### THE PROBLEM
Look through the records below, and whenever a line contains "between", copy it.
++++ PROVIDED MATERIAL ++++
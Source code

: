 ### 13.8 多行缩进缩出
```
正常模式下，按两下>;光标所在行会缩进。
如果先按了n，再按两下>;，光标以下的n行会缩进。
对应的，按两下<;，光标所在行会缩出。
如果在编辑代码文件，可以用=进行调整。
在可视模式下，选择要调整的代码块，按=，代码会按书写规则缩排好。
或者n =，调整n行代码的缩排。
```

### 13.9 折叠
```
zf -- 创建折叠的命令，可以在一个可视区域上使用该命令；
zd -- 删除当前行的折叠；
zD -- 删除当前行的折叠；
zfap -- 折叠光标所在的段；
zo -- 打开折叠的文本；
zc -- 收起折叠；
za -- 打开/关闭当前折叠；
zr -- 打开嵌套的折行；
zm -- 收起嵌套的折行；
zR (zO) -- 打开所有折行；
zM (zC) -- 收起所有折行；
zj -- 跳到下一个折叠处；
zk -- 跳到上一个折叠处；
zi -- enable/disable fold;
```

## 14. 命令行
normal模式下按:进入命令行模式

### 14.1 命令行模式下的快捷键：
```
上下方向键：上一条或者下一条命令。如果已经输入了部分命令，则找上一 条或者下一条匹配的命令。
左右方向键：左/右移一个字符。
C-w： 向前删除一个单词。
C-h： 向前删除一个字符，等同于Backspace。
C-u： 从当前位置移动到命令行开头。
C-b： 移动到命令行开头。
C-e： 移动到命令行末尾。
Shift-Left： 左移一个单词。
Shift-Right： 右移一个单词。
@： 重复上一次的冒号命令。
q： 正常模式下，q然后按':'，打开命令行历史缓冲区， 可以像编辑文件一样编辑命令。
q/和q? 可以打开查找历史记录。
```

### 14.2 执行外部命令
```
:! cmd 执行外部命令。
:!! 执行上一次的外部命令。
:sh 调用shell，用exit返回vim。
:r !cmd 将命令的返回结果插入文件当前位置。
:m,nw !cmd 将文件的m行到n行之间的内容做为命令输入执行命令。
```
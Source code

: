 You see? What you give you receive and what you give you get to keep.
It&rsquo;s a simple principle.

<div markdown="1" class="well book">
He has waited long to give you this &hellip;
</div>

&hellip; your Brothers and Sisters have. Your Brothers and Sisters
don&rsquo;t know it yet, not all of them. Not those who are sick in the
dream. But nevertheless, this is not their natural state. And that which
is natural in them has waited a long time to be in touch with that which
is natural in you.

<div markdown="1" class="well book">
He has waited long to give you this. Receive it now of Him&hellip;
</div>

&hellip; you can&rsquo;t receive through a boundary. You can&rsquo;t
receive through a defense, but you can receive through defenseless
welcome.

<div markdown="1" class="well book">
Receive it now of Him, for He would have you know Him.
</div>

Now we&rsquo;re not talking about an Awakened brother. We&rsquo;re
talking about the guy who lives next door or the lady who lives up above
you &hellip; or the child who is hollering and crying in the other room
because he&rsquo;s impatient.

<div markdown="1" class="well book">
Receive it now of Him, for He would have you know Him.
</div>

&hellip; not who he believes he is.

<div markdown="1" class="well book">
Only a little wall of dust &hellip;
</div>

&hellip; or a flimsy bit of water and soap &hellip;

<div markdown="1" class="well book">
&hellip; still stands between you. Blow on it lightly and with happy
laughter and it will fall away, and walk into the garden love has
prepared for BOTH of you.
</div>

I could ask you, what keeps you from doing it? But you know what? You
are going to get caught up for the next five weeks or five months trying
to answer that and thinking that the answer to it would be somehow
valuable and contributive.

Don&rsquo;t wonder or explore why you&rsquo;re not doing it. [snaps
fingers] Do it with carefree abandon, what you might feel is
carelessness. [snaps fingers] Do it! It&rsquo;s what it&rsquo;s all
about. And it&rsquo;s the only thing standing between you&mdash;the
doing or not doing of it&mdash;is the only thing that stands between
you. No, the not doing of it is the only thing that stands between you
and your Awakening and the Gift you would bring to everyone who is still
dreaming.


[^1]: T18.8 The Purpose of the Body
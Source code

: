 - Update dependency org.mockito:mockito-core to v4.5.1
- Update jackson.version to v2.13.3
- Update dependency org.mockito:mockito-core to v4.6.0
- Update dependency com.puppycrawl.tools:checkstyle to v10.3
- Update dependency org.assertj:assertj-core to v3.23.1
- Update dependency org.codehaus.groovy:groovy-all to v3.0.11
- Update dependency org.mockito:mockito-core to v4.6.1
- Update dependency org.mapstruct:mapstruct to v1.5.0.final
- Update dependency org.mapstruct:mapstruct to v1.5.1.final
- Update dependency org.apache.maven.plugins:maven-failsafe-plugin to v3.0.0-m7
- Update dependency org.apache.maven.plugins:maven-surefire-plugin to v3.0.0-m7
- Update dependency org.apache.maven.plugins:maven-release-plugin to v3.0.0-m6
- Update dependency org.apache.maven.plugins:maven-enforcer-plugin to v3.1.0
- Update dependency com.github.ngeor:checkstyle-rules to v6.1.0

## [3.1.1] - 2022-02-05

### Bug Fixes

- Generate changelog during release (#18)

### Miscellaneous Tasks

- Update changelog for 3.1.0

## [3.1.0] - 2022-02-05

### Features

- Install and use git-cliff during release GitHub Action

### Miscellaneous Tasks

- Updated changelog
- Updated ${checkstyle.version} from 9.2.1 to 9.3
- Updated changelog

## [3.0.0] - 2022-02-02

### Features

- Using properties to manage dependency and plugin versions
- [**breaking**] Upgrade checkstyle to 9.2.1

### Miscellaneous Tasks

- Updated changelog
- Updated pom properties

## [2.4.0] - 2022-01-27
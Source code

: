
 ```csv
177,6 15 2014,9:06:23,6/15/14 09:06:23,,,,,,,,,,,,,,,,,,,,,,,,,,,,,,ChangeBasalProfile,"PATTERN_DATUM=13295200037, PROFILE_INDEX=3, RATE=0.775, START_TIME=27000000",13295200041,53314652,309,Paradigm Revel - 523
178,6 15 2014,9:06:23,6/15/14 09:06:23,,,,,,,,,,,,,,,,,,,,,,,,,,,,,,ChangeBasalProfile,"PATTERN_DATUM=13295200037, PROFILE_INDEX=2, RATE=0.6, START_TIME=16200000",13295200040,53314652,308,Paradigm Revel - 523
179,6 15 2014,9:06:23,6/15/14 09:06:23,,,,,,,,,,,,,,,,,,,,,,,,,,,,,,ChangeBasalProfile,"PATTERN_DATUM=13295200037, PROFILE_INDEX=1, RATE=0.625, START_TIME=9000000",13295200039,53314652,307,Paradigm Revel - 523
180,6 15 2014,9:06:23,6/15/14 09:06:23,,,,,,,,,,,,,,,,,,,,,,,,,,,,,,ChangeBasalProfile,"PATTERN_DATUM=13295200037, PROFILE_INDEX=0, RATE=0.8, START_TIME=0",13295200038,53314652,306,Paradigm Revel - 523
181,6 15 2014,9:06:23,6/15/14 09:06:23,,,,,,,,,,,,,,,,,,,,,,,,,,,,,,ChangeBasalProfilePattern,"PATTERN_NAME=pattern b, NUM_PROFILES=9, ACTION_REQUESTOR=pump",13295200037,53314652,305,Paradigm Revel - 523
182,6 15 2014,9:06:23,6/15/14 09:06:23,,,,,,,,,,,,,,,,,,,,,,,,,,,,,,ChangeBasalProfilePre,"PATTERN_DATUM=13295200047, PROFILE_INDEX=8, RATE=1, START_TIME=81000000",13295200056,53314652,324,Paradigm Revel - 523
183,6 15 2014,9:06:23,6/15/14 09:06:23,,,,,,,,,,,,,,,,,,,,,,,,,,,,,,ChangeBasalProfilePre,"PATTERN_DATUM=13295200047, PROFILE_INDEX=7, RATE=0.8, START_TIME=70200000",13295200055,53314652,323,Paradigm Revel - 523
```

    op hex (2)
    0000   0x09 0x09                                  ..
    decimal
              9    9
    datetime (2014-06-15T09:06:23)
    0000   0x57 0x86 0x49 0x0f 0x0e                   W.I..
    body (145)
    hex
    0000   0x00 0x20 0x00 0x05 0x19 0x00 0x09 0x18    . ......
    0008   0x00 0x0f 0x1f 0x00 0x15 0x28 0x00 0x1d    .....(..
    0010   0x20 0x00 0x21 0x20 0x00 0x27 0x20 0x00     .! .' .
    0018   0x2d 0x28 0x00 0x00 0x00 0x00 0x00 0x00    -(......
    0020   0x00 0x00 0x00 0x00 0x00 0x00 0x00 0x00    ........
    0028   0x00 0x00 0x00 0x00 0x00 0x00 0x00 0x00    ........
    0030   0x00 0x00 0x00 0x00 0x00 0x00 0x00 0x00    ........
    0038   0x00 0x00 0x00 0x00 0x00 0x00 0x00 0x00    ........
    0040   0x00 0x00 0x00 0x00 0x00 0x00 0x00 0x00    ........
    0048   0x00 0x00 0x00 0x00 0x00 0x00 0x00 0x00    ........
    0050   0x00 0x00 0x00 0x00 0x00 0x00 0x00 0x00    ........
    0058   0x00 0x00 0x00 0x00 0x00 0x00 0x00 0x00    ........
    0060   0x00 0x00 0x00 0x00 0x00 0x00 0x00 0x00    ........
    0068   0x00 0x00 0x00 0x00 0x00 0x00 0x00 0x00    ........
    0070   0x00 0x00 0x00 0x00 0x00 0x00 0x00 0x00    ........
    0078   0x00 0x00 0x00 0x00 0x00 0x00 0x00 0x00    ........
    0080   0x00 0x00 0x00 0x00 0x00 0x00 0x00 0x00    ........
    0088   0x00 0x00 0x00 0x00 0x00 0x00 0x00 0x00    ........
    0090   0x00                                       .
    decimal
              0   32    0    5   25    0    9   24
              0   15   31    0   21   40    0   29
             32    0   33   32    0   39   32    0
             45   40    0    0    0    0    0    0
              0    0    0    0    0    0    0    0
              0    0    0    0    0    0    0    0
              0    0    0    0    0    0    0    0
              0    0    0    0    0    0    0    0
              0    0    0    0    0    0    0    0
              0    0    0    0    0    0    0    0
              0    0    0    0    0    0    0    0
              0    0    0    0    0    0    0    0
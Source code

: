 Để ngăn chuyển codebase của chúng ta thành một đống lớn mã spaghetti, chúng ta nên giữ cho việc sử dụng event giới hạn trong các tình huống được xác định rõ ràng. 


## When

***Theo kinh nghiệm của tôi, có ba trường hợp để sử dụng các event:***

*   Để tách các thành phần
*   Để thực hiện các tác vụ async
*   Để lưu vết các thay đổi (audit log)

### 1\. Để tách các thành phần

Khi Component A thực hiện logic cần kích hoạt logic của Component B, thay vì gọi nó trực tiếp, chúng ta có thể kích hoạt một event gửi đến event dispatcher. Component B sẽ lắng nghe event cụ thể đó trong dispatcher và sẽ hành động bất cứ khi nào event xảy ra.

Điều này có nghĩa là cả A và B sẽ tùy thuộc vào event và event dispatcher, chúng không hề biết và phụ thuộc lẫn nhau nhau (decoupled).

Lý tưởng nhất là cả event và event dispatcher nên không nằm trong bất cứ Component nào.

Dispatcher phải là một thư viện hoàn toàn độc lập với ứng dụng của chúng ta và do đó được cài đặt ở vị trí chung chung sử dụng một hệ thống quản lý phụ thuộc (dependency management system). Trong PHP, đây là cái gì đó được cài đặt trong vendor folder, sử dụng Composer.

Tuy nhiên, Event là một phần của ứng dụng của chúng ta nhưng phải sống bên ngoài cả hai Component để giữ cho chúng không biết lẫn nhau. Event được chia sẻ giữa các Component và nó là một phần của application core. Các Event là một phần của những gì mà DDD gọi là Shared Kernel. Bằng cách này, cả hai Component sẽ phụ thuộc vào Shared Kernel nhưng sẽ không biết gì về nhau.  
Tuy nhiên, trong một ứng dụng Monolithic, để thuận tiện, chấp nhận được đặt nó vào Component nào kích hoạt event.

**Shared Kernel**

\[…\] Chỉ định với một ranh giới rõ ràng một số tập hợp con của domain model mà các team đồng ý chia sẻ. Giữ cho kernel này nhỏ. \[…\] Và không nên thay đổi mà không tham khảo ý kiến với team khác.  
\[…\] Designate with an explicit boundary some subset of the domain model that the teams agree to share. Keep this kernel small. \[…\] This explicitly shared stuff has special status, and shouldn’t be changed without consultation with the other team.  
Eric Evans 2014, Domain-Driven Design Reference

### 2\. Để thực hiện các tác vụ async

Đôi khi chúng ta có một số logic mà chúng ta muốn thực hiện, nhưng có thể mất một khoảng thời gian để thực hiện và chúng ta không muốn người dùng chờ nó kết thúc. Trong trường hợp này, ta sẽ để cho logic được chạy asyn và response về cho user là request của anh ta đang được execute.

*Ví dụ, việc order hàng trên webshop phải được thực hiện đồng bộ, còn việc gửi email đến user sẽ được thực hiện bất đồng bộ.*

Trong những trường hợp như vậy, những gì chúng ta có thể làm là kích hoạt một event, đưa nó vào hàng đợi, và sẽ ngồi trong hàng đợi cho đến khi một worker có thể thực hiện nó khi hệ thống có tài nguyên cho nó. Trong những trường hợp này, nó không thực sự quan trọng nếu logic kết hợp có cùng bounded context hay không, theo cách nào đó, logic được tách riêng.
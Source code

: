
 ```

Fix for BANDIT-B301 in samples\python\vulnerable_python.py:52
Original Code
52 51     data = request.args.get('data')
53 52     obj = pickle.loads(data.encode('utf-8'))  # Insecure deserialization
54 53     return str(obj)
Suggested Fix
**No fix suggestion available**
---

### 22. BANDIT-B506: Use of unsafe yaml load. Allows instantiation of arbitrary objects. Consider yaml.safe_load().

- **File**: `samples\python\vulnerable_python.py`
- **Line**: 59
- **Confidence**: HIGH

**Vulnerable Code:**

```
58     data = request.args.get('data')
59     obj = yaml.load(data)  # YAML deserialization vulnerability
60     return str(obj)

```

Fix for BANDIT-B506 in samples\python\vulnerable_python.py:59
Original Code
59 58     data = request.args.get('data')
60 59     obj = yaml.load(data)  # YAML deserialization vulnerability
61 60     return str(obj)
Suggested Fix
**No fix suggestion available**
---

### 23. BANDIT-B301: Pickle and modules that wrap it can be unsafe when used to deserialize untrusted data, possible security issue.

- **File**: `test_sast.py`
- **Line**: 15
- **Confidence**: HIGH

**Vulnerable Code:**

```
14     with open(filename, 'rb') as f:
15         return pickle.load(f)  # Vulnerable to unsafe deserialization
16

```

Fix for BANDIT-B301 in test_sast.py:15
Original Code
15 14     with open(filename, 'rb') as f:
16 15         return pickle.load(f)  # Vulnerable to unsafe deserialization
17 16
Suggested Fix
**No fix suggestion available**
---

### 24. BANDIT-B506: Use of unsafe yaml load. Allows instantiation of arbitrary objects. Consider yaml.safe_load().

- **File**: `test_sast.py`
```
++++
### EXERCISE ANSWER
&hellip; still stands between you. Blow on it lightly and with happy
about. And it&rsquo;s the only thing standing between you&mdash;the
doing or not doing of it&mdash;is the only thing that stands between
you. No, the not doing of it is the only thing that stands between you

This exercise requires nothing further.